A spokesman for Senator Max Baucus, Democrat of Montana, said early Saturday that the senator nominated his girlfriend, a lawyer who worked for him at the time, for a United States attorney position last March.
The girlfriend, Melodee Hanes, worked for Mr. Baucus as his state office director and as a field director between 2003 and 2009.
Baucus eventually withdrew Hanes’ name from consideration. Because he thought better of his obvious ethical lapse? Hardly.
Mr. Baucus and Ms. Hanes then decided that she should withdraw her name from consideration because the couple wanted to live together in Washington, Mr. Matsdorf said.
Matsdorf, it should be noted, is Baucus’s spokesman, and that’s the best he could do!
In his statement, Mr. Matsdorf said Ms. Hanes was recommended for the United States attorney position solely on the basis of her credentials.
“With an extensive background as a prosecutor and extensive legal experience, Ms. Hanes submitted her name for consideration for the U.S. Attorney position from Montana,” he said. “Her name was one of six that was submitted for review by Senator Baucus to an independent, highly respected Montana attorney who reviewed the applications. After an
extensive evaluation of all the applicants’ qualifications, Ms. Hanes was one of three applicants the third-party reviewer recommended for consideration.”
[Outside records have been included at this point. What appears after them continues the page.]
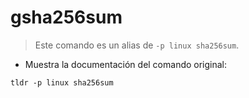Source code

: # gsha256sum

> Este comando es un alias de `-p linux sha256sum`.

- Muestra la documentación del comando original:

`tldr -p linux sha256sum`
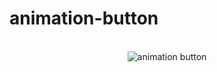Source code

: # animation-button
<br>
<div style="text-align: center;">
<img src="https://user-images.githubusercontent.com/77459566/157084068-3aaec97d-3139-4b09-8643-051c2da3ea7b.gif" alt="animation button""/> </div>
I don’t know anything about Hanes’s background, nor do I know how “independent” the third-party reviewer was. But spending the last six years working as a Senator’s field office and state office director (i.e., not even working as a lawyer) hardly seems like the kind of credentials one expects from a U.S. attorney candidate, and certainly not one purportedly recommended “solely on the basis of her credentials.”
And even if Hanes was the single most qualified individual in Montana for the position, it’s obvious that Baucus should have had no part in nominating his girlfriend to a U.S. attorney position. (The fact that Baucus and Hanes were both married (but separated) at the time is getting much of the attention in newspaper headlines, but is hardly the core of the public scandal.)
Baucus has abused his position and the public trust, and has proven himself unworthy of being a Senator. He should resign. Unfortunately, the voters won’t have a chance to kick him out until 2014.
UPDATE: Credit goes to the website Main Justice for breaking the story and forcing Baucus’s admission. Hanes’s c.v. can be found here. And there is this nugget: “‘She was recommended for the position because of a very close and personal relationship with Max Baucus and she withdrew because of a very close and personal relationship with Max Baucus,’ Thomas Bennett, Hanes’ ex-husband, told Main Justice.”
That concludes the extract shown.